DATA FOR ANALYSIS Start Marker

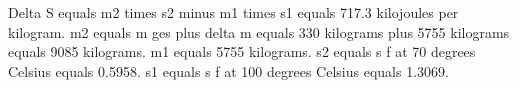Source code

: Delta S equals m2 times s2 minus m1 times s1 equals 717.3 kilojoules per kilogram.  
m2 equals m ges plus delta m equals 330 kilograms plus 5755 kilograms equals 9085 kilograms.  
m1 equals 5755 kilograms.  
s2 equals s f at 70 degrees Celsius equals 0.5958.  
s1 equals s f at 100 degrees Celsius equals 1.3069.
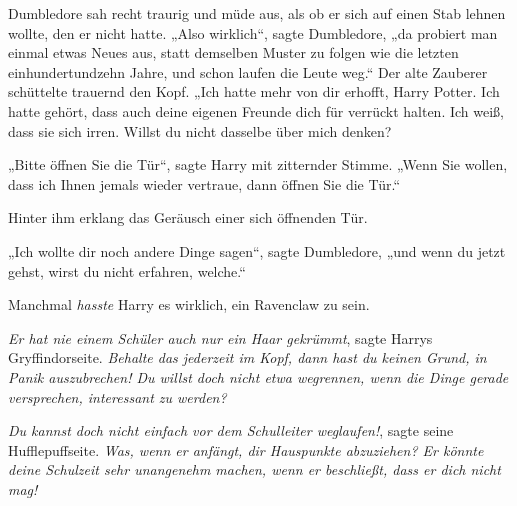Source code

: Dumbledore sah recht traurig und müde aus, als ob er sich auf einen Stab lehnen wollte, den er nicht hatte.
„Also wirklich“, sagte Dumbledore, „da probiert man einmal etwas Neues aus, statt demselben Muster zu folgen wie die letzten einhundertundzehn Jahre, und schon laufen die Leute weg.“ Der alte Zauberer schüttelte trauernd den Kopf. „Ich hatte mehr von dir erhofft, Harry Potter. Ich hatte gehört, dass auch deine eigenen Freunde dich für verrückt halten. Ich weiß, dass sie sich irren. Willst du nicht dasselbe über mich denken?

„Bitte öffnen Sie die Tür“, sagte Harry mit zitternder Stimme. „Wenn Sie wollen, dass ich Ihnen jemals wieder vertraue, dann öffnen Sie die Tür.“

Hinter ihm erklang das Geräusch einer sich öffnenden Tür.

„Ich wollte dir noch andere Dinge sagen“, sagte Dumbledore, „und wenn du jetzt gehst, wirst du nicht erfahren, welche.“

Manchmal \emph{hasste} Harry es wirklich, ein Ravenclaw zu sein.

\emph{Er hat nie einem Schüler auch nur ein Haar gekrümmt}, sagte Harrys Gryffindorseite. \emph{Behalte das jederzeit im Kopf, dann hast du keinen Grund, in Panik auszubrechen! Du willst doch nicht etwa wegrennen, wenn die Dinge gerade versprechen, interessant zu werden?}

\emph{Du kannst doch nicht einfach vor dem Schulleiter weglaufen!}, sagte seine Hufflepuffseite. \emph{Was, wenn er anfängt, dir Hauspunkte abzuziehen? Er könnte deine Schulzeit sehr unangenehm machen, wenn er beschließt, dass er dich nicht mag!}


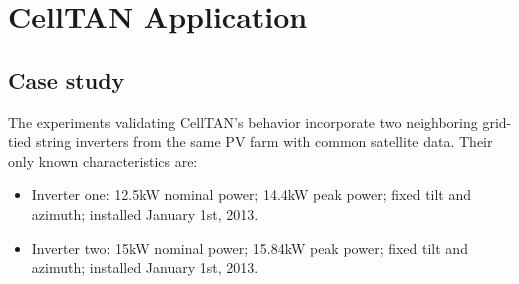 \chapter{CellTAN Application} \label{chap:chap5}


\section{Case study}


The experiments validating CellTAN's behavior incorporate two neighboring grid-tied string inverters from the same PV farm with common satellite data. Their only known characteristics are:

\begin{itemize}
    \item Inverter one: 12.5kW nominal power; 14.4kW peak power; fixed tilt and azimuth; installed January 1st, 2013.
    \item Inverter two: 15kW nominal power; 15.84kW peak power; fixed tilt and azimuth; installed January 1st, 2013.
\end{itemize}

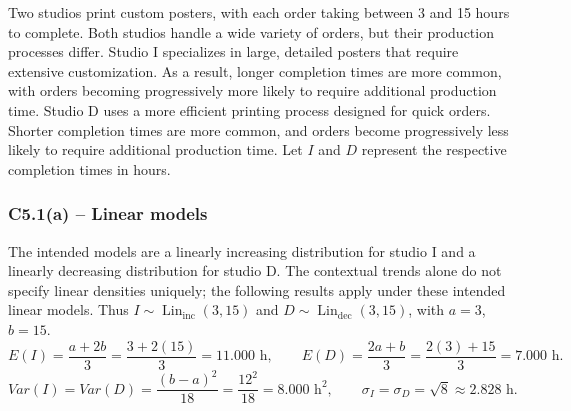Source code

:{
Two studios print custom posters, with each order taking between 3 and 15 hours
to complete. Both studios handle a wide variety of orders, but their production
processes differ.
Studio I specializes in large, detailed posters that require extensive
customization. As a result, longer completion times are more common, with
orders becoming progressively more likely to require additional production
time.
Studio D uses a more efficient printing process designed for quick orders.
Shorter completion times are more common, and orders become progressively
less likely to require additional production time.
Let $I$ and $D$ represent the respective completion times in hours.
\label{sol:c5-1a}
\subsubsection*{C5.1(a) -- Linear models }
The intended models are a linearly increasing distribution for studio I
and a linearly decreasing distribution for studio D. The contextual trends
alone do not specify linear densities uniquely; the following results apply
under these intended linear models.
Thus $I\sim\operatorname{Lin}_{\mathrm{inc}}(3,15)$ and
$D\sim\operatorname{Lin}_{\mathrm{dec}}(3,15)$, with $a=3$, $b=15$.
\[
E(I)=\frac{a+2b}{3}=\frac{3+2(15)}{3}=11.000\text{ h},\qquad
E(D)=\frac{2a+b}{3}=\frac{2(3)+15}{3}=7.000\text{ h}.
\]
\[
Var(I)=Var(D)=\frac{(b-a)^2}{18}=\frac{12^2}{18}=8.000\text{ h}^2,
\qquad\sigma_I=\sigma_D=\sqrt{8}\approx2.828\text{ h}.
\]

}

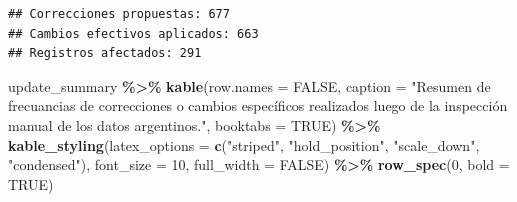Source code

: \documentclass[sn-apa,pdflatex]{sn-jnl}
\newenvironment{Shaded}{\begin{snugshade}}{\end{snugshade}}
\newcommand{\AttributeTok}[1]{\textcolor[rgb]{0.13,0.29,0.53}{#1}}
\newcommand{\CommentTok}[1]{\textcolor[rgb]{0.56,0.35,0.01}{\textit{#1}}}
\newcommand{\ConstantTok}[1]{\textcolor[rgb]{0.56,0.35,0.01}{#1}}
\newcommand{\DecValTok}[1]{\textcolor[rgb]{0.00,0.00,0.81}{#1}}
\newcommand{\FunctionTok}[1]{\textcolor[rgb]{0.13,0.29,0.53}{\textbf{#1}}}
\newcommand{\NormalTok}[1]{#1}
\newcommand{\SpecialCharTok}[1]{\textcolor[rgb]{0.81,0.36,0.00}{\textbf{#1}}}
\newcommand{\StringTok}[1]{\textcolor[rgb]{0.31,0.60,0.02}{#1}}
\begin{document}
\begin{Shaded}
\end{Shaded}

\begin{verbatim}
## Correcciones propuestas: 677
## Cambios efectivos aplicados: 663
## Registros afectados: 291
\end{verbatim}

\begin{Shaded}
\begin{Highlighting}[]
\NormalTok{update\_summary }\SpecialCharTok{\%\textgreater{}\%}
    \FunctionTok{kable}\NormalTok{(}\AttributeTok{row.names =} \ConstantTok{FALSE}\NormalTok{, }\AttributeTok{caption =} \StringTok{"Resumen de frecuancias de correcciones o cambios específicos realizados luego de la inspección manual de los datos argentinos."}\NormalTok{,}
        \AttributeTok{booktabs =} \ConstantTok{TRUE}\NormalTok{) }\SpecialCharTok{\%\textgreater{}\%}
    \FunctionTok{kable\_styling}\NormalTok{(}\AttributeTok{latex\_options =} \FunctionTok{c}\NormalTok{(}\StringTok{"striped"}\NormalTok{, }\StringTok{"hold\_position"}\NormalTok{,}
        \StringTok{"scale\_down"}\NormalTok{, }\StringTok{"condensed"}\NormalTok{), }\AttributeTok{font\_size =} \DecValTok{10}\NormalTok{, }\AttributeTok{full\_width =} \ConstantTok{FALSE}\NormalTok{) }\SpecialCharTok{\%\textgreater{}\%}
    \FunctionTok{row\_spec}\NormalTok{(}\DecValTok{0}\NormalTok{, }\AttributeTok{bold =} \ConstantTok{TRUE}\NormalTok{)}
\end{Highlighting}
\end{Shaded}
\end{document}

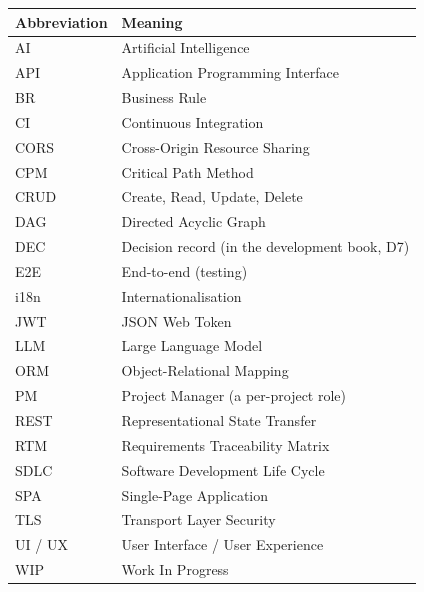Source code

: \documentclass[../main.tex]{subfiles}
\begin{document}
\begin{table}[H]
\centering
\renewcommand{\arraystretch}{1.3}
\begin{tabular}{|p{3.5cm}|p{10cm}|}
\hline
\textbf{Abbreviation} & \textbf{Meaning} \\
\hline
AI & Artificial Intelligence \\ \hline
API & Application Programming Interface \\ \hline
BR & Business Rule \\ \hline
CI & Continuous Integration \\ \hline
CORS & Cross-Origin Resource Sharing \\ \hline
CPM & Critical Path Method \\ \hline
CRUD & Create, Read, Update, Delete \\ \hline
DAG & Directed Acyclic Graph \\ \hline
DEC & Decision record (in the development book, D7) \\ \hline
E2E & End-to-end (testing) \\ \hline
i18n & Internationalisation \\ \hline
JWT & JSON Web Token \\ \hline
LLM & Large Language Model \\ \hline
ORM & Object-Relational Mapping \\ \hline
PM & Project Manager (a per-project role) \\ \hline
REST & Representational State Transfer \\ \hline
RTM & Requirements Traceability Matrix \\ \hline
SDLC & Software Development Life Cycle \\ \hline
SPA & Single-Page Application \\ \hline
TLS & Transport Layer Security \\ \hline
UI / UX & User Interface / User Experience \\ \hline
WIP & Work In Progress \\ \hline
\end{tabular}
\end{table}
\end{document}

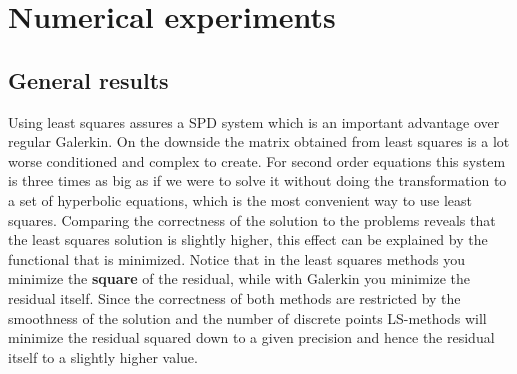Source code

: 
\chapter{Numerical experiments} %

\label{chap:results} %


\section{General results}
Using least squares assures a SPD system which is an important advantage over regular Galerkin. On the downside the matrix obtained from least squares is a lot worse conditioned and complex to create. For second order equations this system is three times as big as if we were to solve it without doing the transformation to a set of hyperbolic equations, which is the most convenient way to use least squares. Comparing the correctness of the solution to the problems
reveals that the least squares solution is slightly higher, this effect can be explained by the functional that is minimized. Notice that in the least squares methods you minimize the \textbf{square} of the residual, while with Galerkin you minimize the residual itself. Since the correctness of both methods are restricted by the smoothness of the solution and the number of discrete points LS-methods will minimize the residual squared down to a given precision and hence the residual itself to a slightly higher value. 
%
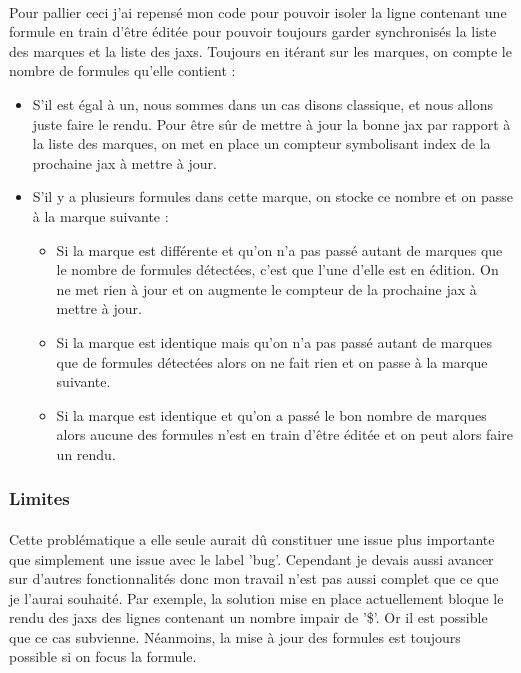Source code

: \documentclass[12pt]{article}
\begin{document}
\paragraph{}
Pour pallier ceci j'ai repensé mon code pour pouvoir isoler la ligne contenant une formule en train d'être éditée pour pouvoir toujours garder synchronisés la liste des marques et la liste des jaxs. Toujours en itérant sur les marques, on compte le nombre de formules qu'elle contient :\\
\begin{itemize}
    \item S'il est égal à un, nous sommes dans un cas disons classique, et nous allons juste faire le rendu. Pour être sûr de mettre à jour la bonne jax par rapport à la liste des marques, on met en place un compteur symbolisant index de la prochaine jax à mettre à jour.
    \item S'il y a plusieurs formules dans cette marque, on stocke ce nombre et on passe à la marque suivante :\\
    \begin{itemize}
        \item Si la marque est différente et qu'on n'a pas passé autant de marques que le nombre de formules détectées, c'est que l'une d'elle est en édition. On ne met rien à jour et on augmente le compteur de la prochaine jax à mettre à jour.
        \item Si la marque est identique mais qu'on n'a pas passé autant de marques que de formules détectées alors on ne fait rien et on passe à la marque suivante.
        \item Si la marque est identique et qu'on a passé le bon nombre de marques alors aucune des formules n'est en train d'être éditée et on peut alors faire un rendu.
    \end{itemize}
\end{itemize}

\subsubsection{Limites}
\paragraph{}
Cette problématique a elle seule aurait dû constituer une issue plus importante que simplement une issue avec le label 'bug'. Cependant je devais aussi avancer sur d'autres fonctionnalités donc mon travail n'est pas aussi complet que ce que je l'aurai souhaité. Par exemple, la solution mise en place actuellement bloque le rendu des jaxs des lignes contenant un nombre impair de '\$'. Or il est possible que ce cas subvienne. Néanmoins, la mise à jour des formules est toujours possible si on focus la formule.
\end{document}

DATA FOR ANALYSIS End Marker

*YOUR GOAL*
A complete answer lists every line of the listing above that holds the word "January".

*TASK ANSWER*
    \item Inverter one: 12.5kW nominal power; 14.4kW peak power; fixed tilt and azimuth; installed January 1st, 2013.
    \item Inverter two: 15kW nominal power; 15.84kW peak power; fixed tilt and azimuth; installed January 1st, 2013.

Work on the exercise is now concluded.